5.12.2008

for every kiss you give me, i'll give you three

i'm getting used to the process of applying, interviewing and being rejected. two internships, close but no cigar. one job opportunity for next school year, just outta my reach. and here i sit on my computer waiting to hear from yet another employer about yet another internship. this summer will henceforth be known as the summer of never-ending internship interviewing. i can't say what the final outcome will be though. it seems like every other week i am introduced to a new possibility which is wonderful. kudos to SVAD for passing on valuable information via emails. so i emailed Unum and got a speedy reply (no seriously, less than 30 minutes) and now i'm waiting to hear from the man who's setting up interviews. the details? it's a full time, paid graphic design internship at Unum, working on marketing for "a Fortune 500 company". $13 or $14 an hour. 40 hours a week. i think it could be fun. designing flyers, ads, data sheets. working with a team of designers. i'd actually perfer this internship over the others. it sounds exciting and Unum is a well-known organization. but, as always, i'm not holding my breath because i'll probably just end up suffocating. see there's that pessimism creeping up!
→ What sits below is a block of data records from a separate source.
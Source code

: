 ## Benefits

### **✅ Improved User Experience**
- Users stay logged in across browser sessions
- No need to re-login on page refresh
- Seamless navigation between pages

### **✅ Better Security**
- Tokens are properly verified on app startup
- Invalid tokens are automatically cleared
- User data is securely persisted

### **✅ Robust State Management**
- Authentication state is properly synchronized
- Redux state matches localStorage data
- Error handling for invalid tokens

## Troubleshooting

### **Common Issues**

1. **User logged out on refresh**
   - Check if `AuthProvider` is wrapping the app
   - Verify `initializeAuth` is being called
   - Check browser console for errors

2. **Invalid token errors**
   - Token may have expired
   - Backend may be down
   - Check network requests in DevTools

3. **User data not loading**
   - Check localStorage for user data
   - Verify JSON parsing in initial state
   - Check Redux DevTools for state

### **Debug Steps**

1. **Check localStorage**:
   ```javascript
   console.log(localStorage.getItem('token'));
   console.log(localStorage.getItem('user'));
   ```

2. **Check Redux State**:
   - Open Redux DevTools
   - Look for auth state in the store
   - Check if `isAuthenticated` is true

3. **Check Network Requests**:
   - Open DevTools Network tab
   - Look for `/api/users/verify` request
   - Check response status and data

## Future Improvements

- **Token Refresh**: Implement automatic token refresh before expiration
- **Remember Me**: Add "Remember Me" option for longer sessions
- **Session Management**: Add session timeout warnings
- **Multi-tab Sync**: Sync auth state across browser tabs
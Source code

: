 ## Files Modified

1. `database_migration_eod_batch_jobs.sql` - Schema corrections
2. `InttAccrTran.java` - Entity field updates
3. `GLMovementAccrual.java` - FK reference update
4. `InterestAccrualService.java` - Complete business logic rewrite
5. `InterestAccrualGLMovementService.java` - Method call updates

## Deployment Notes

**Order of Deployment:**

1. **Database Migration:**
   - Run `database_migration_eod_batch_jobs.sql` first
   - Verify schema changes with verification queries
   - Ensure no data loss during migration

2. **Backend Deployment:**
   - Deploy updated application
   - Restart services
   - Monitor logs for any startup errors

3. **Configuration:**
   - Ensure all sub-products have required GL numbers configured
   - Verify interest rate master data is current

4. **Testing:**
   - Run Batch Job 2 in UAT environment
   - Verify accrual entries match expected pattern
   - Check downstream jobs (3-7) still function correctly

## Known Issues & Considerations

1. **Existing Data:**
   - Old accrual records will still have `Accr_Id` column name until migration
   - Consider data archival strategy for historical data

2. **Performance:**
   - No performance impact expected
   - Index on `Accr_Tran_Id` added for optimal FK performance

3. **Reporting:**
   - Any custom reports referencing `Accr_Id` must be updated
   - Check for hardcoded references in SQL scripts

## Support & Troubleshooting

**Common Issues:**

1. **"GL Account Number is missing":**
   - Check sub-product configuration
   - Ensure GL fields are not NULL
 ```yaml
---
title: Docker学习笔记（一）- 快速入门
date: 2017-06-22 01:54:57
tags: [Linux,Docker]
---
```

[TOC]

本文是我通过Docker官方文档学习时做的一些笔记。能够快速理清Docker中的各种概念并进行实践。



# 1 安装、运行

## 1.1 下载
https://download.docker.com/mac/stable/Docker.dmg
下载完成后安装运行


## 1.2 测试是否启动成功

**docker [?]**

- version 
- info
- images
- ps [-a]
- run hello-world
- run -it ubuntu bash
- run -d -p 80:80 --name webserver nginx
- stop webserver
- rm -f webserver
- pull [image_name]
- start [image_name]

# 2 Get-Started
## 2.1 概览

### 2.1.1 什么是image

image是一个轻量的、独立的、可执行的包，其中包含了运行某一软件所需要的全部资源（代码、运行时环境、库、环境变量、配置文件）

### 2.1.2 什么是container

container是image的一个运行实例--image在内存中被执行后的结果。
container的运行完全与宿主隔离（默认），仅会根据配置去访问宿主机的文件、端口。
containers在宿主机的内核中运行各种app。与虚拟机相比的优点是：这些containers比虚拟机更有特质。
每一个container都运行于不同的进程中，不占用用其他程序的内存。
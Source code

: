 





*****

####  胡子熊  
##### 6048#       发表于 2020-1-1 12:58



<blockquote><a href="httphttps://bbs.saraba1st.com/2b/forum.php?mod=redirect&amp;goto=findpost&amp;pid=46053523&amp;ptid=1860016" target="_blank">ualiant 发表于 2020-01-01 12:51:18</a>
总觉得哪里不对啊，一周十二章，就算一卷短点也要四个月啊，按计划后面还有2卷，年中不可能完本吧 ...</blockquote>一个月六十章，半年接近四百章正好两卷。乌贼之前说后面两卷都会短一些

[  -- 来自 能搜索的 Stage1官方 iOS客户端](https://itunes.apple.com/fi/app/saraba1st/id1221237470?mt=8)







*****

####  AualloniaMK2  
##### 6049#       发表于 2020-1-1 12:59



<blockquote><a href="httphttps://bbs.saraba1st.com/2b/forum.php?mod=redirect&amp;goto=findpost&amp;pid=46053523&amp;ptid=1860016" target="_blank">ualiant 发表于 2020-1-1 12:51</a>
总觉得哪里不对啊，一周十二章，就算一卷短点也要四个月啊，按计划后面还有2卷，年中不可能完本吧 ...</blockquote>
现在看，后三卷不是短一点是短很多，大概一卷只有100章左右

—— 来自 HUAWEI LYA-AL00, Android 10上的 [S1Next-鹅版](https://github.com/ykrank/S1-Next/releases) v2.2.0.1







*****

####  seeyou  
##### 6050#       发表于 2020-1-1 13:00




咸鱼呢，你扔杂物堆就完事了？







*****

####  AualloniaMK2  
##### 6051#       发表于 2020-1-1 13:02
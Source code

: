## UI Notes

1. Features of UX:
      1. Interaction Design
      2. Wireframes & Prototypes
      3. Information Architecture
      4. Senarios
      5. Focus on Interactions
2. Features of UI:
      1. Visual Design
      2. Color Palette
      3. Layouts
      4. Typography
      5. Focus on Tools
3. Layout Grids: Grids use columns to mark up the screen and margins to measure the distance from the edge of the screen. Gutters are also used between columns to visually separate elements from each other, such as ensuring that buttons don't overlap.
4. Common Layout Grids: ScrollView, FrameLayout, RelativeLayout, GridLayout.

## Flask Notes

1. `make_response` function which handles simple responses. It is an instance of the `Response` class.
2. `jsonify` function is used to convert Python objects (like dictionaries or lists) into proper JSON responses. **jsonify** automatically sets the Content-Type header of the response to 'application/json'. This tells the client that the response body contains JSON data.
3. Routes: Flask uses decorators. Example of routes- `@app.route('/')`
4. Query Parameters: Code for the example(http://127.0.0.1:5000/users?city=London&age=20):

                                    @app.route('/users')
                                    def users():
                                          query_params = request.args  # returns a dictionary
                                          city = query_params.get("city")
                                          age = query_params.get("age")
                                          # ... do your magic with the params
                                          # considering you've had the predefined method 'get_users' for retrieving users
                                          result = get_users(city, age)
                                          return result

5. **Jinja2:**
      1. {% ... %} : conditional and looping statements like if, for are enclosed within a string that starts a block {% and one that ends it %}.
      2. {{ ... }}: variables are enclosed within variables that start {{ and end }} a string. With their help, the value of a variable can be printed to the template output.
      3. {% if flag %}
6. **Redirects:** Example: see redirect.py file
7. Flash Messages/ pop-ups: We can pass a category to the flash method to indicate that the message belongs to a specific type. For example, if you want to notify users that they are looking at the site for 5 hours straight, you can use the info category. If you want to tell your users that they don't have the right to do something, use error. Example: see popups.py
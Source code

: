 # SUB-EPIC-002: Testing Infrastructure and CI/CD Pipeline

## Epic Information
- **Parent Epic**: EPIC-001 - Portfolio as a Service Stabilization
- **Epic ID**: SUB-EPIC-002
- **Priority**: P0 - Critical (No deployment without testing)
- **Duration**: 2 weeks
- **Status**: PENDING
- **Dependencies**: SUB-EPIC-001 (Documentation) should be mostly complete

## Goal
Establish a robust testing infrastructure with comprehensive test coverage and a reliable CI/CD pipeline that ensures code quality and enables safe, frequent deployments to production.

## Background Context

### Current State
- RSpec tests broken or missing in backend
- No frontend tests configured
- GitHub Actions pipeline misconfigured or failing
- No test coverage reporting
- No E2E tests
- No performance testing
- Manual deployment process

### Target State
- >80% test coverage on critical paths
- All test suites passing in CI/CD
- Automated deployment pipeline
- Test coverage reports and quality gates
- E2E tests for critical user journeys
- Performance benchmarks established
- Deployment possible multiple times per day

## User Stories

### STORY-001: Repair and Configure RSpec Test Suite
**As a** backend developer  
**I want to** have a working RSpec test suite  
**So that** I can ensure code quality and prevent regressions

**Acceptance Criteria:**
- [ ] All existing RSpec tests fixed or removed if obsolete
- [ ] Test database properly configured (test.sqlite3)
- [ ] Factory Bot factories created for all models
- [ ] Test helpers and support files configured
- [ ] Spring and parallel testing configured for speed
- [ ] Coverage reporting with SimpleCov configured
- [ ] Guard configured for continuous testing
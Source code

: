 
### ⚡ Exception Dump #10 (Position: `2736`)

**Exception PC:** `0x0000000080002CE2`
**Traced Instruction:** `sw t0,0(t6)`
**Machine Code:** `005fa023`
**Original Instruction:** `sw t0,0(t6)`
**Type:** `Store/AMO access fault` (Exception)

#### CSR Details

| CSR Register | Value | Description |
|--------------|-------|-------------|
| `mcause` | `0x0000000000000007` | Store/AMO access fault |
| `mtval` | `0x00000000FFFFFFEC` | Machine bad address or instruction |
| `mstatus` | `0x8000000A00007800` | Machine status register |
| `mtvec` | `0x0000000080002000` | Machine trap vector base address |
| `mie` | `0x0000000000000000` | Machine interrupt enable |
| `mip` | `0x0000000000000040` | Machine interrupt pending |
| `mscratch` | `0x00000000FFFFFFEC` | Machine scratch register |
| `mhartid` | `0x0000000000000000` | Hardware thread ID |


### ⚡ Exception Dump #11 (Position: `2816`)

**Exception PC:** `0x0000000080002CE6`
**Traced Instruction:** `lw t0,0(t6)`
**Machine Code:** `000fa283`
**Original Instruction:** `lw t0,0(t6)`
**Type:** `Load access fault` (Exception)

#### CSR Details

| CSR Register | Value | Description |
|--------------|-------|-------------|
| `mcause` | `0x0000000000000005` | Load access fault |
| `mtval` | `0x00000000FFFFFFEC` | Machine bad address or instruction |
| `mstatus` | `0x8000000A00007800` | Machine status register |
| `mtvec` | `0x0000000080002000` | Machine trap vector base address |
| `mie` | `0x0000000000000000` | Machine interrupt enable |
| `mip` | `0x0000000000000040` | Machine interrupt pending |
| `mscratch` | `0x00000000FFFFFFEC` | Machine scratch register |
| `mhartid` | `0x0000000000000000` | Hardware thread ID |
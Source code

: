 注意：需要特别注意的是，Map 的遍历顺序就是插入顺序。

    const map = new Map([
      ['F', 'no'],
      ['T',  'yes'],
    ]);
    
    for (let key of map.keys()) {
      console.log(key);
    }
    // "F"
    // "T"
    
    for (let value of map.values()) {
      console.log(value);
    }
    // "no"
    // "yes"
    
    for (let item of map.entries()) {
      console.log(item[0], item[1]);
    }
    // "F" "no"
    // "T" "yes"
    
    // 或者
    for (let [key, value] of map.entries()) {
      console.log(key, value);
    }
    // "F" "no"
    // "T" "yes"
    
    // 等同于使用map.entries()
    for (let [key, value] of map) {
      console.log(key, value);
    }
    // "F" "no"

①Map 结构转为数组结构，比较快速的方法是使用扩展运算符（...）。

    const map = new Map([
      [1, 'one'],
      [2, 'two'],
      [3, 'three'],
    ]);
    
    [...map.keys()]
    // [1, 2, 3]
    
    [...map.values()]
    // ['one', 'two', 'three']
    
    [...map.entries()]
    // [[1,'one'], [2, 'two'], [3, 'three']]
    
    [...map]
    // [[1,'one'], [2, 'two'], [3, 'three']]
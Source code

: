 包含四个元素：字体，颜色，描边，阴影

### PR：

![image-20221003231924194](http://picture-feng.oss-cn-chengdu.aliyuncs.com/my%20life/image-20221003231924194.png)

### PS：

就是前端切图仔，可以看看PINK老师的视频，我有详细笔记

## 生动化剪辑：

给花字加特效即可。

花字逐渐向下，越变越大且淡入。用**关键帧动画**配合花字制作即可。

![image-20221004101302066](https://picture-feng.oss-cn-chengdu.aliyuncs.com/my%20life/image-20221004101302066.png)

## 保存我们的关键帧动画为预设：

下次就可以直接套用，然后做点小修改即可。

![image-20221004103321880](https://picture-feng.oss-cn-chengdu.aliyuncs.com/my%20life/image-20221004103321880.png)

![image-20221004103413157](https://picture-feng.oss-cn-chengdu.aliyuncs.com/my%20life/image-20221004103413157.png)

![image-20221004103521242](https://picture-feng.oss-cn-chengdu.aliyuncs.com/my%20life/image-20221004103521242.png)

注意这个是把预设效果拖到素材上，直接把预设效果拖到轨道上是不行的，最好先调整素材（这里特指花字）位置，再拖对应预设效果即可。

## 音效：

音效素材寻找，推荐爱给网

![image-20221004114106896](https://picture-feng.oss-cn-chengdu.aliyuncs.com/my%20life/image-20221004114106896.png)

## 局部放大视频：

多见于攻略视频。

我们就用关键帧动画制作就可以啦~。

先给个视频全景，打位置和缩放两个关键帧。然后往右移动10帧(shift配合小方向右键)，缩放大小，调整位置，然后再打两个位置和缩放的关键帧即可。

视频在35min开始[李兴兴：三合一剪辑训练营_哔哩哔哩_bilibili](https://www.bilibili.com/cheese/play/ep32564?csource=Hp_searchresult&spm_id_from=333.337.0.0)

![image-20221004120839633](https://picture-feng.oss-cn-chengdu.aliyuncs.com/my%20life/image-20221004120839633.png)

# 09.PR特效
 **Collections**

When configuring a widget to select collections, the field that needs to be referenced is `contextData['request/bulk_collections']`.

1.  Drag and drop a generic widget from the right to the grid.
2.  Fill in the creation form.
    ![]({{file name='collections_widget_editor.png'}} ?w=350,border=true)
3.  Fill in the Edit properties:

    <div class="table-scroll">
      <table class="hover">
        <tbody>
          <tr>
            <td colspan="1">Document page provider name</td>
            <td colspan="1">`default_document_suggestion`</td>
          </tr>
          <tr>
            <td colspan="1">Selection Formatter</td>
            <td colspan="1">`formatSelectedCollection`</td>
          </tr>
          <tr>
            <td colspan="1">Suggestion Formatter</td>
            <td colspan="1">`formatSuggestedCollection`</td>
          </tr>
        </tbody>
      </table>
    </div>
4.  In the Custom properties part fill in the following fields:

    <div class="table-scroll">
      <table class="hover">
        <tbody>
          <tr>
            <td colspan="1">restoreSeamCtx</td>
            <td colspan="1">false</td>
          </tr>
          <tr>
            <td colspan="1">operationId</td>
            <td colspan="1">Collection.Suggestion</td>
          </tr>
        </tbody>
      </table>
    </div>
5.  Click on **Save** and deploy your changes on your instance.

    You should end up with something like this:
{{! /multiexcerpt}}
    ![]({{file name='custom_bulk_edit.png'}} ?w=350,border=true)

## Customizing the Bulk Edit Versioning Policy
one another note, a week and half and i'll be in boston! a week and it'll be 7 months (but who's counting) and i couldn't be happier. i really can't remember a time when i was happier. being with him is so easy and not stressful and absolutely no drama. i told him about what i wrote in my last blog and he literally was like "no big deal" and wasn't mad at my double standard, like, at all. and i pushed him.. "so it doesn't bother you that he's the one that texted me and invited me to go?!" i wanted him to know the whole story and then make his decision on whether or not he was upset. "are you trying to make me mad tamara?" he laughed at my persistence. "no... but.. wow.. i can't believe you aren't mad." i wasn't used to such understanding... wait.. maybe he didn't care about me enough to be mad... no. i get those silly little thoughts sometimes. "i think its just cute that you felt bad all day over something you thought would make me upset, but it didn't and it doesn't" -- he's wonderful. so incredibly wonderful.